Items from a data source
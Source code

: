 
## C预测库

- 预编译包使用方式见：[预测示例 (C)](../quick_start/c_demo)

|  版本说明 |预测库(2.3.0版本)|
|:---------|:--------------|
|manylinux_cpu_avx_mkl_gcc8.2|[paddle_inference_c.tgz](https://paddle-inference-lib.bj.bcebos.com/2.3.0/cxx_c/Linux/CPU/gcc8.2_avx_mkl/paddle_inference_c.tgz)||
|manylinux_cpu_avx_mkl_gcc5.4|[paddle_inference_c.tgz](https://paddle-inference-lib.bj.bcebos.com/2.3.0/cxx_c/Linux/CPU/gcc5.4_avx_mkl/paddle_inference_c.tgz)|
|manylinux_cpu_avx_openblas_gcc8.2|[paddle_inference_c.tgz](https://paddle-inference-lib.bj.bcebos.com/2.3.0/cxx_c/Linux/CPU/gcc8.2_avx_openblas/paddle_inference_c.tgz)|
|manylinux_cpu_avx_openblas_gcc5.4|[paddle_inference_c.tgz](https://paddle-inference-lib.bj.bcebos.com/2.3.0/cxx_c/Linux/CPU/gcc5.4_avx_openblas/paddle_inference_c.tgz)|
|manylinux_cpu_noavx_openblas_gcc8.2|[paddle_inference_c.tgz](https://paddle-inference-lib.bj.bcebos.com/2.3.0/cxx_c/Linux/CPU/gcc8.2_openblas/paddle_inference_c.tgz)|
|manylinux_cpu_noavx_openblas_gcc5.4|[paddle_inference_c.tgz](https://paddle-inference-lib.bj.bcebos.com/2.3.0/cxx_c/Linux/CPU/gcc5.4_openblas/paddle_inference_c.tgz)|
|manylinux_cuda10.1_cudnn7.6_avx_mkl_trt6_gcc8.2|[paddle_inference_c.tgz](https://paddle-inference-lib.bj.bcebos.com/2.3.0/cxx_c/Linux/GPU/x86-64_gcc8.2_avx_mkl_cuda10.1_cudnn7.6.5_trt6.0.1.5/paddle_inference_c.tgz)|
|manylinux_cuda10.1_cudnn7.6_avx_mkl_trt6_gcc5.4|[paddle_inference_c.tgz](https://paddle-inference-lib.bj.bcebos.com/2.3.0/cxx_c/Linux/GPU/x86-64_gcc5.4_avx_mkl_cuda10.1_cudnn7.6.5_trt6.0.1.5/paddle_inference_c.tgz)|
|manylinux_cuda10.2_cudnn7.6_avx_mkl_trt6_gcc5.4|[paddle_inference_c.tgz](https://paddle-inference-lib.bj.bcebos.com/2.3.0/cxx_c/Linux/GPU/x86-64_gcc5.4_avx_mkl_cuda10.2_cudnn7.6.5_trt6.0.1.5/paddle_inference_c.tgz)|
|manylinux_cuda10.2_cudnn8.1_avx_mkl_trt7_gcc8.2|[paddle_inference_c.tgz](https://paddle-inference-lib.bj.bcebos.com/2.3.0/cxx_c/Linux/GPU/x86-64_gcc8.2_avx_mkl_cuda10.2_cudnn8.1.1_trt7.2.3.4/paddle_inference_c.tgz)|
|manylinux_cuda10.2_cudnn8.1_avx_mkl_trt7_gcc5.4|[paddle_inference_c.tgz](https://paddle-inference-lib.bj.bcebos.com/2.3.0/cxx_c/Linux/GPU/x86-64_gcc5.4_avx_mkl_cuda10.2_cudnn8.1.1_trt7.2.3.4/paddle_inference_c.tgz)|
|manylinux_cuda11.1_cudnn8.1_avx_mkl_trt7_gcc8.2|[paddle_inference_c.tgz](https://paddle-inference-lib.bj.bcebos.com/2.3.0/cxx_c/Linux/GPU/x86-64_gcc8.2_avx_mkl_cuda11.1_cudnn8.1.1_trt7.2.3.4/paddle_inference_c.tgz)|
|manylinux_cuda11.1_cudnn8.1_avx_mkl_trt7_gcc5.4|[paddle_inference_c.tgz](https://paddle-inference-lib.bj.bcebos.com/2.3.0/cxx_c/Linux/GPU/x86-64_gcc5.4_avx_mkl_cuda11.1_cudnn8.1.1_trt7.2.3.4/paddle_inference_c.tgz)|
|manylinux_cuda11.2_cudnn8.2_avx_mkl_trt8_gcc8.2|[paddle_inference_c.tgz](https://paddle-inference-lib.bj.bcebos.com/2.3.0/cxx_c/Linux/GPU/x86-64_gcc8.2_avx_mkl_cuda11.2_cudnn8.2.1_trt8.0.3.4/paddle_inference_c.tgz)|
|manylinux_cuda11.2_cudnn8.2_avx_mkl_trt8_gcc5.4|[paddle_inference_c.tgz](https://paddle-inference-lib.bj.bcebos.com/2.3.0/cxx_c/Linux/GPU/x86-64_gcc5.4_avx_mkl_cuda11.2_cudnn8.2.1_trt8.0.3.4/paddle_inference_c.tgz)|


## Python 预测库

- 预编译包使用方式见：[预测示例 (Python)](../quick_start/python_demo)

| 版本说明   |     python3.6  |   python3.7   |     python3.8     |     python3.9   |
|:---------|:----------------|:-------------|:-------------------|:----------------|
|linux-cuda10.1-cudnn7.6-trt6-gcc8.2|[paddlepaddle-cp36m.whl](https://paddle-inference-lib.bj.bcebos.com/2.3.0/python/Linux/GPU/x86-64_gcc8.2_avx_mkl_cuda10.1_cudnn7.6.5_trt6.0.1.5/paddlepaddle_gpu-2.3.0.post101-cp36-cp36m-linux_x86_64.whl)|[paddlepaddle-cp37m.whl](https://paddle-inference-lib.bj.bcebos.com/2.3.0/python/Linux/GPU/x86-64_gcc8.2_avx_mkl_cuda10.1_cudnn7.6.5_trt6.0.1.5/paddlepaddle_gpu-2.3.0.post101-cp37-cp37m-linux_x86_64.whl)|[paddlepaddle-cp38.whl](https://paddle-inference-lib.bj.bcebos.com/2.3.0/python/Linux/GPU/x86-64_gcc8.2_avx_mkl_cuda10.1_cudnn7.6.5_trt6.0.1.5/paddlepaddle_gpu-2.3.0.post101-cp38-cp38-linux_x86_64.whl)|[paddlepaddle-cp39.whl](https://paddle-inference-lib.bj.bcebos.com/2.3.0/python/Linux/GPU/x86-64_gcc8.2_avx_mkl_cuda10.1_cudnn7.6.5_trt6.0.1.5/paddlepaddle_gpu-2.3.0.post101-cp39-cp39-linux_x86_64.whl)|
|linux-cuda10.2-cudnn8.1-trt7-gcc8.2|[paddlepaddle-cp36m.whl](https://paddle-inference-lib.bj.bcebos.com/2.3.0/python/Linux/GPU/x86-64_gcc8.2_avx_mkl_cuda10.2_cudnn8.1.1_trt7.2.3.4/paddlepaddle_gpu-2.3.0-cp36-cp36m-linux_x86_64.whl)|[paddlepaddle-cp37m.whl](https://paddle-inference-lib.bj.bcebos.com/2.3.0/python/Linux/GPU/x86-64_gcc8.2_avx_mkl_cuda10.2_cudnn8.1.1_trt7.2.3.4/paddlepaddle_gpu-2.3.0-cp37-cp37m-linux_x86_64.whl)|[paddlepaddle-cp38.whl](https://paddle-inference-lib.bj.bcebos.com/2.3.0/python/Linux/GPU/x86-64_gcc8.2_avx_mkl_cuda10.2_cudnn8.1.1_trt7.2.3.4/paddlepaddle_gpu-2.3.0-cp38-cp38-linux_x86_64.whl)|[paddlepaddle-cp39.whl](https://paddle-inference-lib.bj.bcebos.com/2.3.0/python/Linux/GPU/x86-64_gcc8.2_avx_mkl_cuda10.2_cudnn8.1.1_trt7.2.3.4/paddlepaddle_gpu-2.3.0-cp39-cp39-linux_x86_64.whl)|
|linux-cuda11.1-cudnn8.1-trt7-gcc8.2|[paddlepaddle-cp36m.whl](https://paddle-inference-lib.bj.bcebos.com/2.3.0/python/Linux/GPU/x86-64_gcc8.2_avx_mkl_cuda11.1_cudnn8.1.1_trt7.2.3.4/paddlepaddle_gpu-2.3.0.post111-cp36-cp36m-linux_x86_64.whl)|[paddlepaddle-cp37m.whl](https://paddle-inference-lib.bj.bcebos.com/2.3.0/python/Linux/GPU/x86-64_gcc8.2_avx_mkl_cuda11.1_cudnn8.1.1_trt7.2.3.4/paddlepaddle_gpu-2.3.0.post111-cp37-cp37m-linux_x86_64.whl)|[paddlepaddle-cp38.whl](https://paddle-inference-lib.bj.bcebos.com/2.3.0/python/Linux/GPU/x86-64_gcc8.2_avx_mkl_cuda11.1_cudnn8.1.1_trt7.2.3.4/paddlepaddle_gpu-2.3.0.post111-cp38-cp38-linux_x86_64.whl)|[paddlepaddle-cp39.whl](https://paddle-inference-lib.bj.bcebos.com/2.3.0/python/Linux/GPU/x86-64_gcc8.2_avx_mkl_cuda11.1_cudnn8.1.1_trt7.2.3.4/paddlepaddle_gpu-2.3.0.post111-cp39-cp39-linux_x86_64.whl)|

ASSIGNMENT: Please report all lines in the entries where "预测示例" appears.

RESULT OF THE TASK:
- 预编译包使用方式见：[预测示例 (C)](../quick_start/c_demo)
- 预编译包使用方式见：[预测示例 (Python)](../quick_start/python_demo)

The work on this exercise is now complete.